The collapse and failure of the MeToo movement gives us a chance to observe how the artist denatures and domesticates the subject of the gaze. If, as has been suggested, “naked” means a specific individual, while “the nude” is idealized, Malaska’s women are both at the same time, and so neither one nor the other. In a work not present at UMOCA, there’s a naked woman whose skin trades identities with the wood grain on the wall behind her. Artists have no shortage of ways to remind us, the viewers, that the painted image is not reality. By declining to present convincing objects of desire anywhere in her art, Elizabeth Malaska levels the visual field among numerous attractive ideas that appeal to cognition rather than sensation.

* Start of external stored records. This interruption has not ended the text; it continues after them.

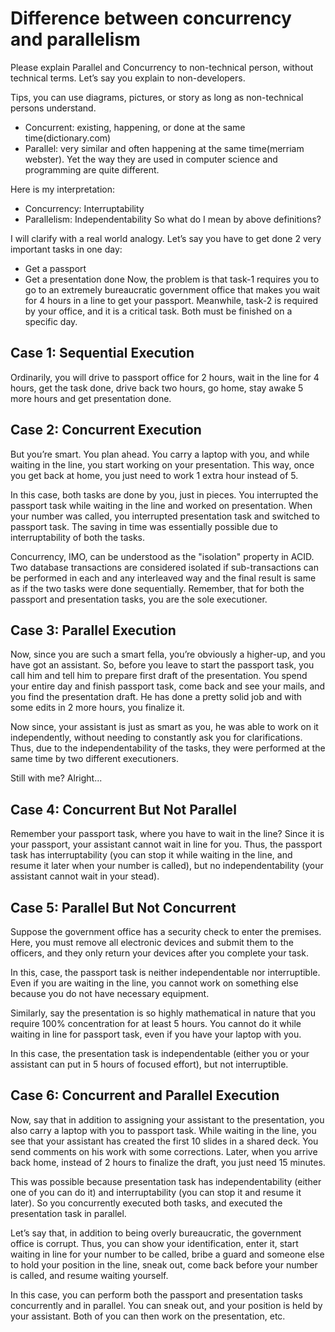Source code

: # Difference between concurrency and parallelism

Please explain Parallel and Concurrency to non-technical person, without technical terms. 
Let’s say you explain to non-developers. 

Tips, you can use diagrams, pictures, or story as long as non-technical persons understand.

- Concurrent: existing, happening, or done at the same time(dictionary.com)
- Parallel: very similar and often happening at the same time(merriam webster).
Yet the way they are used in computer science and programming are quite different. 

Here is my interpretation:

- Concurrency: Interruptability
- Parallelism: Independentability
So what do I mean by above definitions?

I will clarify with a real world analogy. Let’s say you have to get done 2 very important tasks in one day:

- Get a passport
- Get a presentation done
Now, the problem is that task-1 requires you to go to an extremely bureaucratic government office that makes you wait for 4 hours in a line to get your passport. Meanwhile, task-2 is required by your office, and it is a critical task. Both must be finished on a specific day.

## Case 1: Sequential Execution
Ordinarily, you will drive to passport office for 2 hours, wait in the line for 4 hours, get the task done, drive back two hours, go home, stay awake 5 more hours and get presentation done.

## Case 2: Concurrent Execution
But you’re smart. You plan ahead. You carry a laptop with you, and while waiting in the line, you start working on your presentation. This way, once you get back at home, you just need to work 1 extra hour instead of 5.

In this case, both tasks are done by you, just in pieces. You interrupted the passport task while waiting in the line and worked on presentation. When your number was called, you interrupted presentation task and switched to passport task. The saving in time was essentially possible due to interruptability of both the tasks.

Concurrency, IMO, can be understood as the "isolation" property in ACID. Two database transactions are considered isolated if sub-transactions can be performed in each and any interleaved way and the final result is same as if the two tasks were done sequentially. Remember, that for both the passport and presentation tasks, you are the sole executioner.

## Case 3: Parallel Execution
Now, since you are such a smart fella, you’re obviously a higher-up, and you have got an assistant. So, before you leave to start the passport task, you call him and tell him to prepare first draft of the presentation. You spend your entire day and finish passport task, come back and see your mails, and you find the presentation draft. He has done a pretty solid job and with some edits in 2 more hours, you finalize it.

Now since, your assistant is just as smart as you, he was able to work on it independently, without needing to constantly ask you for clarifications. Thus, due to the independentability of the tasks, they were performed at the same time by two different executioners.

Still with me? Alright...

## Case 4: Concurrent But Not Parallel
Remember your passport task, where you have to wait in the line? Since it is your passport, your assistant cannot wait in line for you. Thus, the passport task has interruptability (you can stop it while waiting in the line, and resume it later when your number is called), but no independentability (your assistant cannot wait in your stead).

## Case 5: Parallel But Not Concurrent
Suppose the government office has a security check to enter the premises. Here, you must remove all electronic devices and submit them to the officers, and they only return your devices after you complete your task.

In this, case, the passport task is neither independentable nor interruptible. Even if you are waiting in the line, you cannot work on something else because you do not have necessary equipment.

Similarly, say the presentation is so highly mathematical in nature that you require 100% concentration for at least 5 hours. You cannot do it while waiting in line for passport task, even if you have your laptop with you.

In this case, the presentation task is independentable (either you or your assistant can put in 5 hours of focused effort), but not interruptible.

## Case 6: Concurrent and Parallel Execution
Now, say that in addition to assigning your assistant to the presentation, you also carry a laptop with you to passport task. While waiting in the line, you see that your assistant has created the first 10 slides in a shared deck. You send comments on his work with some corrections. Later, when you arrive back home, instead of 2 hours to finalize the draft, you just need 15 minutes.

This was possible because presentation task has independentability (either one of you can do it) and interruptability (you can stop it and resume it later). So you concurrently executed both tasks, and executed the presentation task in parallel.

Let’s say that, in addition to being overly bureaucratic, the government office is corrupt. Thus, you can show your identification, enter it, start waiting in line for your number to be called, bribe a guard and someone else to hold your position in the line, sneak out, come back before your number is called, and resume waiting yourself.

In this case, you can perform both the passport and presentation tasks concurrently and in parallel. You can sneak out, and your position is held by your assistant. Both of you can then work on the presentation, etc.

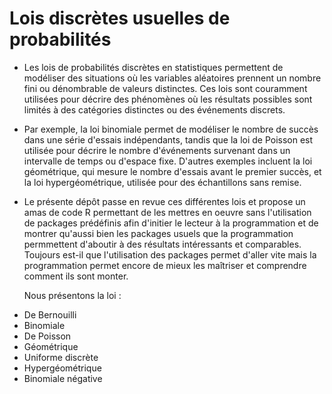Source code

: # Lois discrètes usuelles de probabilités 

* Les lois de probabilités discrètes en statistiques permettent de
  modéliser des situations où les variables aléatoires prennent un
  nombre fini ou dénombrable de valeurs distinctes. Ces lois sont
  couramment utilisées pour décrire des phénomènes où les résultats
  possibles sont limités à des catégories distinctes ou des événements
  discrets.

* Par exemple, la loi binomiale permet de modéliser le nombre de succès
  dans une série d'essais indépendants, tandis que la loi de Poisson est
  utilisée pour décrire le nombre d'événements survenant dans un
  intervalle de temps ou d'espace fixe. D'autres exemples incluent la
  loi géométrique, qui mesure le nombre d'essais avant le premier
  succès, et la loi hypergéométrique, utilisée pour des échantillons
  sans remise.

* Le présente dépôt passe en revue ces différentes lois et propose un amas de code
  R permettant de les mettres en oeuvre sans l'utilisation de packages prédéfinis afin
  d'initier le lecteur à la programmation et de montrer qu'aussi bien les packages usuels
  que la programmation permmettent d'aboutir à des résultats intéressants et comparables.
  Toujours est-il que l'utilisation des packages permet d'aller vite mais la programmation
  permet encore de mieux les maîtriser et comprendre comment ils sont monter.

  Nous présentons la loi :

- De Bernouilli
- Binomiale
- De Poisson
- Géométrique
- Uniforme discrète
- Hypergéométrique
- Binomiale négative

Elizabeth Malaska’s diptych All Be Your Mirror, depicting the artist painting a nude model in a studio. The artist stands with a brush in hand beside a large easel, while a reclining figure rests on a patterned couch. Two dogs, including a large white and brown borzoi, occupy the foreground. The scene is rendered in muted, natural colors, with textured brushwork and patterned rugs creating visual complexity.

Elizabeth Malaska, “All Be Your Mirror,” 2023, oil, Flashe, mica and pencil on canvas, 78×120 in.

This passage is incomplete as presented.